EXERCISE DESCRIPTION: If a line in the entries contains the string "PowerTech", include that line in your answer.

◇ ◇ ◇ ◇

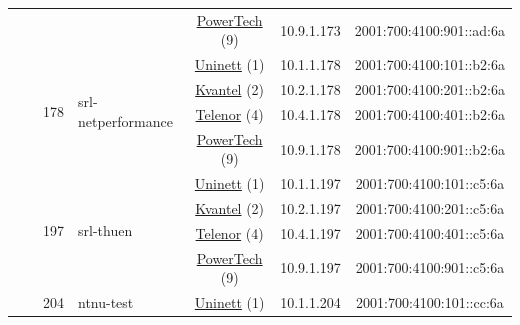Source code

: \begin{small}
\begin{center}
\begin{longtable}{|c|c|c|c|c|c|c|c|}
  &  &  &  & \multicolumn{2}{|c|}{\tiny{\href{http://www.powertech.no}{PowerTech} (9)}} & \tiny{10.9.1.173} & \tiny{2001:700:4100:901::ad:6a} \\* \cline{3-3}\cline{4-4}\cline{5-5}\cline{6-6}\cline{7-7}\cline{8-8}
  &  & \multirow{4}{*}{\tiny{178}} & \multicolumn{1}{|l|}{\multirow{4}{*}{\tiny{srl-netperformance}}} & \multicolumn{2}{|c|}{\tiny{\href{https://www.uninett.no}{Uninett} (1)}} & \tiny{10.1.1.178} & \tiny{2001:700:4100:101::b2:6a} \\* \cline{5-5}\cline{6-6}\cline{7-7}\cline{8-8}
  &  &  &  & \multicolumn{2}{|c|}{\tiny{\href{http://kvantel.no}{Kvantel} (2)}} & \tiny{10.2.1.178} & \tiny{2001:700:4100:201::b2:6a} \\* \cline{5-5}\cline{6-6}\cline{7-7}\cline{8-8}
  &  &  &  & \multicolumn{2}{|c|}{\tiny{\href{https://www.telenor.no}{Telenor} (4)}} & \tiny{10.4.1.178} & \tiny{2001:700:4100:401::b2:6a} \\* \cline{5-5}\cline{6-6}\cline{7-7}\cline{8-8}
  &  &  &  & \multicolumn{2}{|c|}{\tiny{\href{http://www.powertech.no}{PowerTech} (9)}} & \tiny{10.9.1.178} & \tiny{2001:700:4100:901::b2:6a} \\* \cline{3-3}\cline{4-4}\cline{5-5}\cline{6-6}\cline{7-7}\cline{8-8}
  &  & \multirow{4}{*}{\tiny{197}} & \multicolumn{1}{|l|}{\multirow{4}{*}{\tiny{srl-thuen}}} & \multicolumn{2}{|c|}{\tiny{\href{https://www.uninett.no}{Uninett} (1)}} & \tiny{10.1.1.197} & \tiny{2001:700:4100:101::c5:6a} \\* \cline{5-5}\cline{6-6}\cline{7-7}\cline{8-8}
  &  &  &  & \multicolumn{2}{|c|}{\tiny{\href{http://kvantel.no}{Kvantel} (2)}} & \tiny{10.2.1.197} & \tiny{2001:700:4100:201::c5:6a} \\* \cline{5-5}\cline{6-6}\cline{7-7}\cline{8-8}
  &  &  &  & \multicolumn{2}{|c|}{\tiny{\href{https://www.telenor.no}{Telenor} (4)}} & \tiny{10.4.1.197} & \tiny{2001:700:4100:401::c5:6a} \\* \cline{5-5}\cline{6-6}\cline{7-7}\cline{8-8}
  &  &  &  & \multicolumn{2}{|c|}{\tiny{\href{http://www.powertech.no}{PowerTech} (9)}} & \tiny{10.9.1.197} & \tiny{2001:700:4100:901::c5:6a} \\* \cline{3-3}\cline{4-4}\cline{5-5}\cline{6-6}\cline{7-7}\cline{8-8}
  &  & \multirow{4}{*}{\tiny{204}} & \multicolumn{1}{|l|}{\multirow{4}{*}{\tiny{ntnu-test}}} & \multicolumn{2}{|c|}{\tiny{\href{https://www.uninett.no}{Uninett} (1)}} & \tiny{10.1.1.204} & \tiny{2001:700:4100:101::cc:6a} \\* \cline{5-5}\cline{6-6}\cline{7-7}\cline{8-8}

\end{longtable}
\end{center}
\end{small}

◇ ◇ ◇ ◇

RESULT OF THE EXERCISE:
  &  &  &  & \multicolumn{2}{|c|}{\tiny{\href{http://www.powertech.no}{PowerTech} (9)}} & \tiny{10.9.1.173} & \tiny{2001:700:4100:901::ad:6a} \\* \cline{3-3}\cline{4-4}\cline{5-5}\cline{6-6}\cline{7-7}\cline{8-8}
  &  &  &  & \multicolumn{2}{|c|}{\tiny{\href{http://www.powertech.no}{PowerTech} (9)}} & \tiny{10.9.1.178} & \tiny{2001:700:4100:901::b2:6a} \\* \cline{3-3}\cline{4-4}\cline{5-5}\cline{6-6}\cline{7-7}\cline{8-8}
  &  &  &  & \multicolumn{2}{|c|}{\tiny{\href{http://www.powertech.no}{PowerTech} (9)}} & \tiny{10.9.1.197} & \tiny{2001:700:4100:901::c5:6a} \\* \cline{3-3}\cline{4-4}\cline{5-5}\cline{6-6}\cline{7-7}\cline{8-8}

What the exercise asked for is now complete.